Aripiprazole Improves Spinal Cord Injury in Rats: Involvement of Inflammatory Pathways

Abstract

Macrophages and glial activation contribute to the pathophysiology of spinal cord injury (SCI). Some preclinical studies have shown the anti-inflammatory effects of aripiprazole (ARP). In the current study, we evaluated the anti-inflammatory effects of ARP in a rat SCI model. Forty male Wistar rats underwent either T9 vertebra laminectomy or were used as a sham-operated group without laminectomy. There were four major groups in this study: a sham-operated, three treatments (normal saline [vehicle] control versus ARP 10 and 20 mg/kg/day for three days after surgery, first dose 30 minutes post-surgery) SCI groups. We evaluated locomotor scaling and neuropathic pain behavioral tests over 28 days. On Day 28, tissue samples were investigated for neuroinflammatory and histopathology changes through flow cytometry and ELISA. ARP (10 and 20 mg/kg/day, 3 days) treatment significantly reduced locomotors disability (P<0.01) and mechanical (P<0.01) and thermal allodynia (P<0.001) scores.
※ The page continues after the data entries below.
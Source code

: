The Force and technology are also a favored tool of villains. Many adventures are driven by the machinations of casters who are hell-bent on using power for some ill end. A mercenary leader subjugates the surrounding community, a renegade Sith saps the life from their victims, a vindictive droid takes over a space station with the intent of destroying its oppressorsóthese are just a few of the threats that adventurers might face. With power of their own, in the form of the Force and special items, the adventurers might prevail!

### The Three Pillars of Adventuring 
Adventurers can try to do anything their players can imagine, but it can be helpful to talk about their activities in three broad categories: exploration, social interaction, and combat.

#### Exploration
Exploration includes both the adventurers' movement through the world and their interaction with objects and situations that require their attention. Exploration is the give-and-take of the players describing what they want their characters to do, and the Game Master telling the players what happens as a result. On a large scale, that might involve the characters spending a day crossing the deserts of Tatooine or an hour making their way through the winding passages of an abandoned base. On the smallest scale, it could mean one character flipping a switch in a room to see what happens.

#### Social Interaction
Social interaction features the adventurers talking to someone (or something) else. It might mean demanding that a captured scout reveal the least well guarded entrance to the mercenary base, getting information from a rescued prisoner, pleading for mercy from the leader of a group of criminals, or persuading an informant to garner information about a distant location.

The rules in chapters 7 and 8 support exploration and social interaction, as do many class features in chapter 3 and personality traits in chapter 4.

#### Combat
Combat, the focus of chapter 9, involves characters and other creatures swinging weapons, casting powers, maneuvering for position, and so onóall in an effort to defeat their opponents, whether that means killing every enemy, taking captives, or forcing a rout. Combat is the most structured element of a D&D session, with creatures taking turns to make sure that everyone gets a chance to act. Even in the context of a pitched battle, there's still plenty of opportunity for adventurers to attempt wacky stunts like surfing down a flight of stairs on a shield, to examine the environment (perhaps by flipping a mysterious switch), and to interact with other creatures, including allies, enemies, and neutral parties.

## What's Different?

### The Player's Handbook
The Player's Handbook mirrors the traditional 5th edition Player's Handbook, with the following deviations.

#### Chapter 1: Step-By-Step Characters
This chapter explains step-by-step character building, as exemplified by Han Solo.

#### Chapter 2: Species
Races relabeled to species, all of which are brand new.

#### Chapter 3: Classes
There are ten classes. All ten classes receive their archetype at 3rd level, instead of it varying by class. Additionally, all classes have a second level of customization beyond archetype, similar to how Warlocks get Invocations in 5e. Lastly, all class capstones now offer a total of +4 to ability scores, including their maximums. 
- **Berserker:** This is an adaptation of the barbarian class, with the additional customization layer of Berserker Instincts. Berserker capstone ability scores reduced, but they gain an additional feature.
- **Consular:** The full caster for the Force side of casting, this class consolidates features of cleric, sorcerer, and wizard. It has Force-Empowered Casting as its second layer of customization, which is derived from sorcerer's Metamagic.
Additionally, Levels of tumor necrosis factor (TNF)-α level and interleukin (IL)-10 were significantly altered in ARP-treated spinal cord tissues 28 days after SCI (P<0.01). Moreover, spinal cord tissue expression of M1 and M2 macrophages, as well as M1/M2 ratio, were reduced in ARP-treated SCI animals, concurrent with decreased M1 and increased M2 and M1/M2 in dorsal root ganglion (P<0.001). Our study indicates that ARP has therapeutic effects on SCI via the reduction of neuroinflammation and SCI sensory and locomotor abnormalities.